Stored items:
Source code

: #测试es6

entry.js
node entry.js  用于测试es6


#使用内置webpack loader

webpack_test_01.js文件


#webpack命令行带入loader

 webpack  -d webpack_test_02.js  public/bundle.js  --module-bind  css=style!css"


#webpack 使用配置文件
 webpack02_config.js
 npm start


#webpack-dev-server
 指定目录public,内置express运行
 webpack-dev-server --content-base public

Task prompt
Find the count of lines in the data above where the word "server" occurs, and write down only that count.

Answer space
2